U.S Payrolls Climb Most This Year

Employment in October surged by the most this year, wage growth accelerated and the jobless rate fell to 5 percent, signs of labor-market durability Federal Reserve policy makers are looking for as they consider a year-end boost in borrowing costs.

The addition of 271,000 jobs exceeded all estimates in a Bloomberg survey of economists and followed a revised 137,000 gain in September, a Labor Department report showed Friday. The median forecast called for a 185,000 advance. Average hourly earnings climbed from a year earlier by the most since July 2009.

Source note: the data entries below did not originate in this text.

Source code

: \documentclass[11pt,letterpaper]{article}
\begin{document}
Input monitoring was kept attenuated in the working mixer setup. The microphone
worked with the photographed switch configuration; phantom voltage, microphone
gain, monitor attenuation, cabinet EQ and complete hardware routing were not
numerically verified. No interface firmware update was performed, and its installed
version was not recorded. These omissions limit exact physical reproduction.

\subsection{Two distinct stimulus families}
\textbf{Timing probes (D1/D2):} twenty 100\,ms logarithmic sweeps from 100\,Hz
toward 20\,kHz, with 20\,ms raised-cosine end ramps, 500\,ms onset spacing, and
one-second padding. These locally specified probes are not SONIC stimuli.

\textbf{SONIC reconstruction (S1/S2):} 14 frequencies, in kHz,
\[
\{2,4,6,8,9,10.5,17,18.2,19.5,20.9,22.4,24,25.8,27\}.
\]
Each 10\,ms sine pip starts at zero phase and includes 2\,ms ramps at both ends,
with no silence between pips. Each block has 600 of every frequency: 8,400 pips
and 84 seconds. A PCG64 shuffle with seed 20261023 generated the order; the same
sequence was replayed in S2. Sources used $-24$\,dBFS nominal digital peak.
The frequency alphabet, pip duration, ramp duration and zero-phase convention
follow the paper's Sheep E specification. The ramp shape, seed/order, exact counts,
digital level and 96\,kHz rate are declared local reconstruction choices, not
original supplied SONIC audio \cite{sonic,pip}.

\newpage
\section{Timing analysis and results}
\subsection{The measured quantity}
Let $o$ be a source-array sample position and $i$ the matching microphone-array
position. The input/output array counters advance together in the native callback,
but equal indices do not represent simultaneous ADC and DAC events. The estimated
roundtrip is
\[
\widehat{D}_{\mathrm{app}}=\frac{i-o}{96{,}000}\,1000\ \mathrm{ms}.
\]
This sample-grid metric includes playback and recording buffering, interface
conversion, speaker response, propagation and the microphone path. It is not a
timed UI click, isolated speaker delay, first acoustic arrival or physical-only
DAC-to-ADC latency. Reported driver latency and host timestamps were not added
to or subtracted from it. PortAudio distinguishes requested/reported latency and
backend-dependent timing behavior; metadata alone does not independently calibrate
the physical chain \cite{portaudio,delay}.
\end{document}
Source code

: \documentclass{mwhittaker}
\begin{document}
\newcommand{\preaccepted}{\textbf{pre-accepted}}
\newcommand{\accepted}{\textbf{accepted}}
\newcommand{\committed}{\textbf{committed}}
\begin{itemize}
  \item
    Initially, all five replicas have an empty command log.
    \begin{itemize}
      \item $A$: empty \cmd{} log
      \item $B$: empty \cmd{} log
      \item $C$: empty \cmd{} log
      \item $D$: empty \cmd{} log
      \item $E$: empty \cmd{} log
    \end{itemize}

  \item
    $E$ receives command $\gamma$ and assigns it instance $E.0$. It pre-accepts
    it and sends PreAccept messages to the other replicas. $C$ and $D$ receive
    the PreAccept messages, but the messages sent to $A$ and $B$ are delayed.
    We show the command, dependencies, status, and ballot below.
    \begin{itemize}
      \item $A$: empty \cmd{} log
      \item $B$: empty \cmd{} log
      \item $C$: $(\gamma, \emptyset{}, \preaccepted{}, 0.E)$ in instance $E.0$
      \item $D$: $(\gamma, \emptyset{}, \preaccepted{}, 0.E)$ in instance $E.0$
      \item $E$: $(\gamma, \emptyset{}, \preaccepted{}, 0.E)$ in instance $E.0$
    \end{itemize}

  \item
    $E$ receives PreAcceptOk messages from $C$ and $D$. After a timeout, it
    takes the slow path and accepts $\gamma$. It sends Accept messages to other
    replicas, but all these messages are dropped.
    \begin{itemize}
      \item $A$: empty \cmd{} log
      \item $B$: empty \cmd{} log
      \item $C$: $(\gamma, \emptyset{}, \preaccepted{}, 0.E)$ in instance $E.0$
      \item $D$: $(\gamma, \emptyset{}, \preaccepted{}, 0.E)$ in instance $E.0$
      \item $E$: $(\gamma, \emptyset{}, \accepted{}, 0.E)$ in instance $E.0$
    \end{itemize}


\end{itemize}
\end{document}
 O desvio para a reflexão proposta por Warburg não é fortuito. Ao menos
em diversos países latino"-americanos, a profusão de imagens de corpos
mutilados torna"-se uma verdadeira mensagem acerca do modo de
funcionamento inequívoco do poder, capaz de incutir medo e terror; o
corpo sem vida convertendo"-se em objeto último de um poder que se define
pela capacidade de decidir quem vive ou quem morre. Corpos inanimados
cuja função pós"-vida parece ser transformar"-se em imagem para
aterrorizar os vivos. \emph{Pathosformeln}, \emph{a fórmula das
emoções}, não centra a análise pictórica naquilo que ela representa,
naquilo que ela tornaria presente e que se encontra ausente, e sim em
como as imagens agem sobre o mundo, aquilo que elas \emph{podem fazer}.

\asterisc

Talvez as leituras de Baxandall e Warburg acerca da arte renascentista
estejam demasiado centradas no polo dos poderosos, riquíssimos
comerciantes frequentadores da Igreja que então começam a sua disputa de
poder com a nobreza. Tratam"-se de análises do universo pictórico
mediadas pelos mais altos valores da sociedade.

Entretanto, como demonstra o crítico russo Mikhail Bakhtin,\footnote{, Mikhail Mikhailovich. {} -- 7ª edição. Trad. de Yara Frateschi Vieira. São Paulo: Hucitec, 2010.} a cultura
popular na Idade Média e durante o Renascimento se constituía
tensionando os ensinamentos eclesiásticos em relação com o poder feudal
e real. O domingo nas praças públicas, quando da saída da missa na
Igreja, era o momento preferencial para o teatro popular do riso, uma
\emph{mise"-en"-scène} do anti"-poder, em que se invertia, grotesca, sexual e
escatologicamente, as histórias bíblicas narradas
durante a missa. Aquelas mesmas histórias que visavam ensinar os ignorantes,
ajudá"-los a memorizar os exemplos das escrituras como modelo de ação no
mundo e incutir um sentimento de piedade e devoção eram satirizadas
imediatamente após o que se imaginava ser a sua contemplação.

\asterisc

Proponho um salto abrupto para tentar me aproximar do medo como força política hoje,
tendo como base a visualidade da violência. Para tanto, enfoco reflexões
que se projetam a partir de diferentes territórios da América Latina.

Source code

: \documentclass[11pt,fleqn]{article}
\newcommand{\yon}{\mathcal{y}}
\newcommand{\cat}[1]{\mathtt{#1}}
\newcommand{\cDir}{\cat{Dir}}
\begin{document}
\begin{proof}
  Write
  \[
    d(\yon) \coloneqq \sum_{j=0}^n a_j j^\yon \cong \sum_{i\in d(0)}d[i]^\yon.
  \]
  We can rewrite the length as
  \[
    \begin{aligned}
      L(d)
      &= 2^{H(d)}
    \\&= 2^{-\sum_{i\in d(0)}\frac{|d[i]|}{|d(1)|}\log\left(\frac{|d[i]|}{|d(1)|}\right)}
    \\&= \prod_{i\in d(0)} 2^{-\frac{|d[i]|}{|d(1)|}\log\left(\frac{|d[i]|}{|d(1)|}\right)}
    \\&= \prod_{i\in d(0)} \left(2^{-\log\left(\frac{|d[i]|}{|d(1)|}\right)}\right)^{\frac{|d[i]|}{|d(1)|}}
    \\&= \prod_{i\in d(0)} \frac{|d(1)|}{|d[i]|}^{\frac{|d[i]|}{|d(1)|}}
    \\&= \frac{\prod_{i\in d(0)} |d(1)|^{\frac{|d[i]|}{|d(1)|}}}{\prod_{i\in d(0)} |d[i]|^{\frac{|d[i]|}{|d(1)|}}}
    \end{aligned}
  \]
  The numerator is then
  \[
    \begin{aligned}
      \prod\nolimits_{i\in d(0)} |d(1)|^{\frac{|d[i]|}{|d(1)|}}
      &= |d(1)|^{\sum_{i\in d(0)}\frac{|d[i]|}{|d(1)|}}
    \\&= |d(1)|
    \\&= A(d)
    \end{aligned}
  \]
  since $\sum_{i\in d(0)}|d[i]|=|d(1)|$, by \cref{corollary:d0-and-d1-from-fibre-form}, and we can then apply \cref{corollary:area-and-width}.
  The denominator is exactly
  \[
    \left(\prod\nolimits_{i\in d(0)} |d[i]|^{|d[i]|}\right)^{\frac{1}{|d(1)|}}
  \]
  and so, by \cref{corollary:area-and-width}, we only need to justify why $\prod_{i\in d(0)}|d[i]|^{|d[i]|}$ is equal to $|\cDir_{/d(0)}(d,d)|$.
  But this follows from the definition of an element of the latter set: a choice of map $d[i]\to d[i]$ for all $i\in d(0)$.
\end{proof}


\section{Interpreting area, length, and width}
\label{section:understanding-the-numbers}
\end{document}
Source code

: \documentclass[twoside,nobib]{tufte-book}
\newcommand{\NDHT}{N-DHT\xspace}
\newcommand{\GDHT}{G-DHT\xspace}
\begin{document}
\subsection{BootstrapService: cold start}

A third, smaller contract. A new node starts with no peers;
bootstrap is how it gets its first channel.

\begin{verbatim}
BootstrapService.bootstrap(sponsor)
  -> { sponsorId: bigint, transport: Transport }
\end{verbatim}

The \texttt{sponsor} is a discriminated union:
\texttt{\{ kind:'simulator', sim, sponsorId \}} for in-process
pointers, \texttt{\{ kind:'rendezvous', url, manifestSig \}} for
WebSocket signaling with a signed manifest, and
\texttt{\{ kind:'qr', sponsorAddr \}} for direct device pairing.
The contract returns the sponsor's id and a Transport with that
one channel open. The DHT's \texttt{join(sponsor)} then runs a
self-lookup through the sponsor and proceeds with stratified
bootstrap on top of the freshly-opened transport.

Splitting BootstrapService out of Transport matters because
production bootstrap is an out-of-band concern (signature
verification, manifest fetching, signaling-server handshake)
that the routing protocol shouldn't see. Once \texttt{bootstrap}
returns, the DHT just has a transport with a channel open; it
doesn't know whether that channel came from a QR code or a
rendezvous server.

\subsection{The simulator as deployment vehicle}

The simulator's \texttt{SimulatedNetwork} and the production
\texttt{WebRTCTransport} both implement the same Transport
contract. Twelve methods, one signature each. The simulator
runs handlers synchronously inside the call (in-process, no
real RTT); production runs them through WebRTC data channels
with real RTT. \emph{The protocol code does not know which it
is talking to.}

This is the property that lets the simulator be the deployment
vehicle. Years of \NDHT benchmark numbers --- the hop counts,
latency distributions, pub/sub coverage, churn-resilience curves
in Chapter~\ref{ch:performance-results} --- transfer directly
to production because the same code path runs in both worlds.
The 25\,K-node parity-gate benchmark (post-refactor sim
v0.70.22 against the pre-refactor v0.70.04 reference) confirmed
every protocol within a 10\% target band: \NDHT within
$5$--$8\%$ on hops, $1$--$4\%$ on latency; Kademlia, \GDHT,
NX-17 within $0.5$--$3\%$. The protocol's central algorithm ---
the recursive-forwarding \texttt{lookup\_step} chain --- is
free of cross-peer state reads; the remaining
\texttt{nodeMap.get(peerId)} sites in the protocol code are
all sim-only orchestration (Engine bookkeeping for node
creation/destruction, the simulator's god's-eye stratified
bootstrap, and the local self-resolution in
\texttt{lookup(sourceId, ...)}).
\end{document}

In the wake of sluggish job gains the prior two months, October’s advance allays concerns that an abrupt hiring slowdown would hinder the expansion’s progress as economies overseas strive to gain traction. Further improvement in the job market is a precondition for Fed officials, who last month held out the possibility of a December interest-rate increase.

“Employment growth remains strong,” Jim O’Sullivan, chief U.S. economist at High Frequency Economics in Valhalla, New York, said before the report. “The message is: The recent slowing was exaggerated. The higher the payrolls numbers, the greater the support for the Fed to move in December.”

O’Sullivan, who projected October payrolls would exceed 200,000, added that based on other indicators, “job growth is strong.”

The report also showed diminishing labor-market slack. The number of Americans working part-time because of a weak economy fell to 5.7 million in October, the lowest since June 2008.

Prior Months

Payroll estimates of 75 economists in the Bloomberg survey ranged from gains of 75,000 to 250,000 after a previously reported 142,000 September advance. Revisions to prior reports added a total of 12,000 jobs to payrolls in the previous two months. Still, employment only averaged 145,000 in August and September.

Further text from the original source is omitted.